Provide the number of lines of the records that include "fields", with no other content.
- Opening Delimiter -
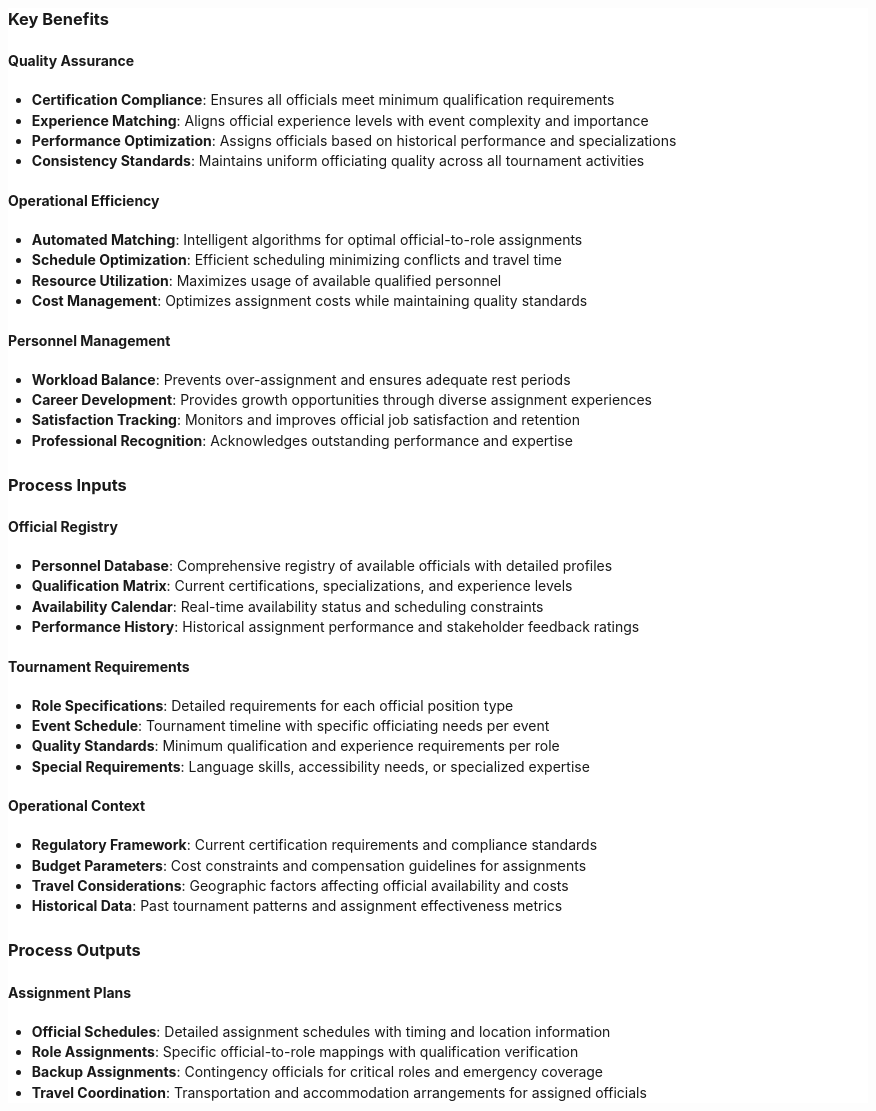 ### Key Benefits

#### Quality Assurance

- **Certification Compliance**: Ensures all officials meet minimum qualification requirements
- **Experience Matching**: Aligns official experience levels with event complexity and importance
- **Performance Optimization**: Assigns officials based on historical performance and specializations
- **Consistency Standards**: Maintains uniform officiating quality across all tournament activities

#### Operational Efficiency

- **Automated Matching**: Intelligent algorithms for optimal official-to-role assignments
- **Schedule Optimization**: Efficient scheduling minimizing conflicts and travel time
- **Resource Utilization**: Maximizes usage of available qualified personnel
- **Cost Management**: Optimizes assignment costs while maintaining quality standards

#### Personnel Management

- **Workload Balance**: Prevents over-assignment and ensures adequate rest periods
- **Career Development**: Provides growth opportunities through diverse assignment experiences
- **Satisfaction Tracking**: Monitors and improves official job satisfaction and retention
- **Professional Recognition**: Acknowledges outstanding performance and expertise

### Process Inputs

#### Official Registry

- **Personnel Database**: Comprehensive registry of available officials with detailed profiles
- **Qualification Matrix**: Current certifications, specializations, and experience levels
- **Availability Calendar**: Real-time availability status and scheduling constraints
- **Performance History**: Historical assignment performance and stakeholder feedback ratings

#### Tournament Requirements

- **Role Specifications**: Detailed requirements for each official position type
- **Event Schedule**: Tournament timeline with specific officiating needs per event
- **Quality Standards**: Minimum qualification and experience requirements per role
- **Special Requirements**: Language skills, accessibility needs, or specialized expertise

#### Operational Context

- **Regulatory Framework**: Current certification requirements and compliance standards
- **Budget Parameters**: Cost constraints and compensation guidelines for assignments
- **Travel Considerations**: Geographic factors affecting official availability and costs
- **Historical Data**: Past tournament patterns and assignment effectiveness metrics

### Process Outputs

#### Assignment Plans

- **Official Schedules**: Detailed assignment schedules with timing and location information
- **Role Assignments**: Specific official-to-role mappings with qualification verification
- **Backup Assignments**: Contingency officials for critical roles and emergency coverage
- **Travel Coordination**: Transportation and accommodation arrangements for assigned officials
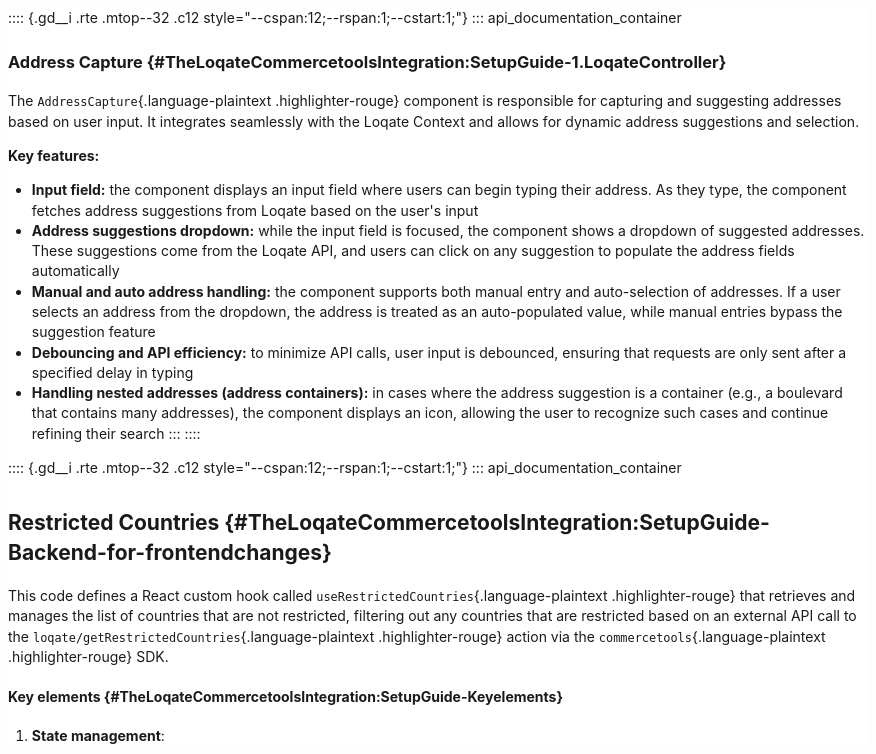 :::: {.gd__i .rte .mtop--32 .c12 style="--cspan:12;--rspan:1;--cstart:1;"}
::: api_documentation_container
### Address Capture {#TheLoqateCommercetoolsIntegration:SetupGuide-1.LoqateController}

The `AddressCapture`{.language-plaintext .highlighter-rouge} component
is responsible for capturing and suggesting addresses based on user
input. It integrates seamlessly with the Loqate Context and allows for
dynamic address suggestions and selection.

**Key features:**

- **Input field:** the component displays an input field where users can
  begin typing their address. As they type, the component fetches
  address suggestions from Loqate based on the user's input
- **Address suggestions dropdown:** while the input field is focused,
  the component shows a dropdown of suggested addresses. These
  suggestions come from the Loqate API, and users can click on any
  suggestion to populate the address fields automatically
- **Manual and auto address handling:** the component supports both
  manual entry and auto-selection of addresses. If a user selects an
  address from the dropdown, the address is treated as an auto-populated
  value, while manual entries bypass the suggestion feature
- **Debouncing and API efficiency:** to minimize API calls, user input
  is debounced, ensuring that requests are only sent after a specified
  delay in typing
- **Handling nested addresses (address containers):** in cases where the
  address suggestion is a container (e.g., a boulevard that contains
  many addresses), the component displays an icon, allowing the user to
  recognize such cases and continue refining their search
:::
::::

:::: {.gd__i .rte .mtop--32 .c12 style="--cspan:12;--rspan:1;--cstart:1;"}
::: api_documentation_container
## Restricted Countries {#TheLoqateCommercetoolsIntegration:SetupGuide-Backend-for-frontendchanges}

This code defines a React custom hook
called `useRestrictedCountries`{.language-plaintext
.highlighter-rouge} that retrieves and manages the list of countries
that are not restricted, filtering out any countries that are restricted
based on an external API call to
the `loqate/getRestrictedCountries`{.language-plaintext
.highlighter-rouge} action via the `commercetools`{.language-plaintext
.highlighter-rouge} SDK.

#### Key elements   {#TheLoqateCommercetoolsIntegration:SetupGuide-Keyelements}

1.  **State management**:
- Closing Delimiter -
- Opening Delimiter -
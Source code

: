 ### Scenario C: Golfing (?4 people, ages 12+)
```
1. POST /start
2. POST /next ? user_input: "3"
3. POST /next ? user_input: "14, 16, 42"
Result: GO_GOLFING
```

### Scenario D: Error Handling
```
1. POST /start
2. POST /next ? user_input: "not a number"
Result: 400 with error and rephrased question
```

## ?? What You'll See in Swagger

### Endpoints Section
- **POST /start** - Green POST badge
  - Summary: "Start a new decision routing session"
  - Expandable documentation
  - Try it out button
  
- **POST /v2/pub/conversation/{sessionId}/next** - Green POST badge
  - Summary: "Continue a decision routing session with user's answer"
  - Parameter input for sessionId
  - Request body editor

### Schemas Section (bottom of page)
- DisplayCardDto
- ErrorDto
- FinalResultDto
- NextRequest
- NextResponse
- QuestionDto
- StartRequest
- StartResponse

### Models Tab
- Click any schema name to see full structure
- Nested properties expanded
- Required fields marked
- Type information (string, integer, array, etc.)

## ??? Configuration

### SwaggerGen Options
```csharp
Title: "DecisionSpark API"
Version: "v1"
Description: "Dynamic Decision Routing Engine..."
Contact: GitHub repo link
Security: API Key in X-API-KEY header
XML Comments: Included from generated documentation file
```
- Closing Delimiter -
> Answer to this problem
2